== Requirement ==
Would you write out every record that follows exactly, with the pictures left out?

(Collected data)
#####
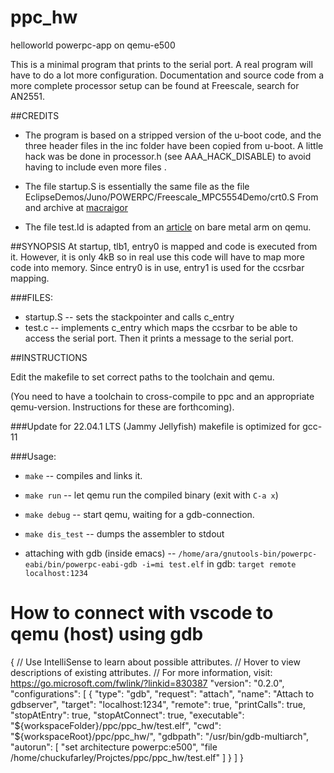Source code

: # ppc_hw
helloworld powerpc-app on qemu-e500


This is a minimal program that prints to the serial port.
A real program will have to do a lot more configuration.
Documentation and source code from a more complete processor 
setup can be found at Freescale, search for AN2551.

##CREDITS
* The program is based on a stripped version of the u-boot code,
  and the three header files in the inc folder have been copied from
  u-boot. A little hack was be done in processor.h (see AAA_HACK_DISABLE)
  to avoid having to include even more files .

* The file startup.S is essentially the same file as the file
  EclipseDemos/Juno/POWERPC/Freescale_MPC5554Demo/crt0.S
  From and archive at [macraigor](http://www.macraigor.com/gnu/hw_support_12.0.0_64-bit.exe)

* The file test.ld is adapted from an 
  [article](http://opensourceforu.efytimes.com/2011/07/qemu-for-embedded-systems-development-part-2/) 
  on bare metal arm on qemu.

##SYNOPSIS
  At startup, tlb1, entry0 is mapped and code is executed from it.
  However, it is only 4kB so in real use this code will have to 
  map more code into memory. Since entry0 is in use, entry1 is used
  for the ccsrbar mapping. 

###FILES:
* startup.S  -- sets the stackpointer and calls c_entry
* test.c     -- implements c_entry which maps the ccsrbar to
                be able to access the serial port.
                Then it prints a message to the serial port.


##INSTRUCTIONS

  Edit the makefile to set correct paths to the toolchain and qemu. 

  (You need to have a toolchain to cross-compile to ppc
  and an appropriate qemu-version. Instructions for these
  are forthcoming).
  
###Update for 22.04.1 LTS (Jammy Jellyfish)
makefile is optimized for gcc-11

###Usage:
*    `make`       -- compiles and links it.
*    `make run`   -- let qemu run the compiled binary  (exit with `C-a x`)
*    `make debug` -- start qemu, waiting for a gdb-connection.
*    `make dis_test`   -- dumps the assembler to stdout

*    attaching with gdb (inside emacs) --
 	  `/home/ara/gnutools-bin/powerpc-eabi/bin/powerpc-eabi-gdb -i=mi test.elf`
 	  in gdb: `target remote localhost:1234`



# How to connect with vscode to qemu (host) using gdb
{
    // Use IntelliSense to learn about possible attributes.
    // Hover to view descriptions of existing attributes.
    // For more information, visit: https://go.microsoft.com/fwlink/?linkid=830387
    "version": "0.2.0",
    "configurations": [
        {
           "type": "gdb",
            "request": "attach",
            "name": "Attach to gdbserver",
            "target": "localhost:1234",
            "remote": true,
            "printCalls": true,
            "stopAtEntry": true,
            "stopAtConnect": true,
            "executable": "${workspaceFolder}/ppc/ppc_hw/test.elf",
            "cwd": "${workspaceRoot}/ppc/ppc_hw/",
            "gdbpath": "/usr/bin/gdb-multiarch",
            "autorun": [
                "set architecture powerpc:e500",
                "file /home/chuckufarley/Projctes/ppc/ppc_hw/test.elf"
            ]
        }
    ]
}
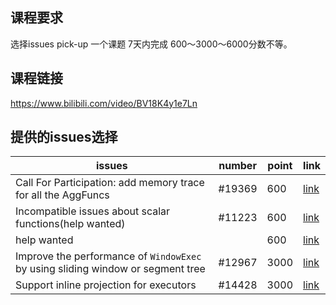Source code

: <!--这节课里面的内容东西过一遍就知道，没有基础的话短时间很难接受，直接开始艹作业。-->

## 课程要求    
选择issues pick-up 一个课题 7天内完成 600～3000～6000分数不等。
## 课程链接     
https://www.bilibili.com/video/BV18K4y1e7Ln
## 提供的issues选择    
|issues|number|point|link|
|-|-|-|-|
|Call For Participation: add memory trace for all the AggFuncs|#19369|600|[link](https://github.com/pingcap/tidb/issues/19369)|
|Incompatible issues about scalar functions(help wanted)|#11223|600|[link](https://github.com/pingcap/tidb/issues/11223)|
|help wanted||600|[link](https://github.com/pingcap/tidb/issues?q=is%3Aissue+is%3Aopen+help+wanted+label%3Astatus%2Fhelp-wanted)|
|Improve the performance of `WindowExec` by using sliding window or segment tree|#12967|3000|[link](https://github.com/pingcap/tidb/issues/12967)|
|Support inline projection for executors|#14428|3000|[link](https://github.com/pingcap/tidb/issues/14428)|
#####
== Written answer ==
Source code

: # ppc_hw
helloworld powerpc-app on qemu-e500


This is a minimal program that prints to the serial port.
A real program will have to do a lot more configuration.
Documentation and source code from a more complete processor 
setup can be found at Freescale, search for AN2551.

##CREDITS
* The program is based on a stripped version of the u-boot code,
  and the three header files in the inc folder have been copied from
  u-boot. A little hack was be done in processor.h (see AAA_HACK_DISABLE)
  to avoid having to include even more files .

* The file startup.S is essentially the same file as the file
  EclipseDemos/Juno/POWERPC/Freescale_MPC5554Demo/crt0.S
  From and archive at [macraigor](http://www.macraigor.com/gnu/hw_support_12.0.0_64-bit.exe)

* The file test.ld is adapted from an 
  [article](http://opensourceforu.efytimes.com/2011/07/qemu-for-embedded-systems-development-part-2/) 
  on bare metal arm on qemu.

##SYNOPSIS
  At startup, tlb1, entry0 is mapped and code is executed from it.
  However, it is only 4kB so in real use this code will have to 
  map more code into memory. Since entry0 is in use, entry1 is used
  for the ccsrbar mapping. 

###FILES:
* startup.S  -- sets the stackpointer and calls c_entry
* test.c     -- implements c_entry which maps the ccsrbar to
                be able to access the serial port.
                Then it prints a message to the serial port.


##INSTRUCTIONS

  Edit the makefile to set correct paths to the toolchain and qemu. 

  (You need to have a toolchain to cross-compile to ppc
  and an appropriate qemu-version. Instructions for these
  are forthcoming).
  
###Update for 22.04.1 LTS (Jammy Jellyfish)
makefile is optimized for gcc-11

###Usage:
*    `make`       -- compiles and links it.
*    `make run`   -- let qemu run the compiled binary  (exit with `C-a x`)
*    `make debug` -- start qemu, waiting for a gdb-connection.
*    `make dis_test`   -- dumps the assembler to stdout

*    attaching with gdb (inside emacs) --
 	  `/home/ara/gnutools-bin/powerpc-eabi/bin/powerpc-eabi-gdb -i=mi test.elf`
 	  in gdb: `target remote localhost:1234`



# How to connect with vscode to qemu (host) using gdb
{
    // Use IntelliSense to learn about possible attributes.
    // Hover to view descriptions of existing attributes.
    // For more information, visit: https://go.microsoft.com/fwlink/?linkid=830387
    "version": "0.2.0",
    "configurations": [
        {
           "type": "gdb",
            "request": "attach",
            "name": "Attach to gdbserver",
            "target": "localhost:1234",
            "remote": true,
            "printCalls": true,
            "stopAtEntry": true,
            "stopAtConnect": true,
            "executable": "${workspaceFolder}/ppc/ppc_hw/test.elf",
            "cwd": "${workspaceRoot}/ppc/ppc_hw/",
            "gdbpath": "/usr/bin/gdb-multiarch",
            "autorun": [
                "set architecture powerpc:e500",
                "file /home/chuckufarley/Projctes/ppc/ppc_hw/test.elf"
            ]
        }
    ]
}
Source code

: <!--这节课里面的内容东西过一遍就知道，没有基础的话短时间很难接受，直接开始艹作业。-->

## 课程要求    
选择issues pick-up 一个课题 7天内完成 600～3000～6000分数不等。
## 课程链接     
https://www.bilibili.com/video/BV18K4y1e7Ln
## 提供的issues选择    
|issues|number|point|link|
|-|-|-|-|
|Call For Participation: add memory trace for all the AggFuncs|#19369|600|[link](https://github.com/pingcap/tidb/issues/19369)|
|Incompatible issues about scalar functions(help wanted)|#11223|600|[link](https://github.com/pingcap/tidb/issues/11223)|
|help wanted||600|[link](https://github.com/pingcap/tidb/issues?q=is%3Aissue+is%3Aopen+help+wanted+label%3Astatus%2Fhelp-wanted)|
|Improve the performance of `WindowExec` by using sliding window or segment tree|#12967|3000|[link](https://github.com/pingcap/tidb/issues/12967)|
|Support inline projection for executors|#14428|3000|[link](https://github.com/pingcap/tidb/issues/14428)|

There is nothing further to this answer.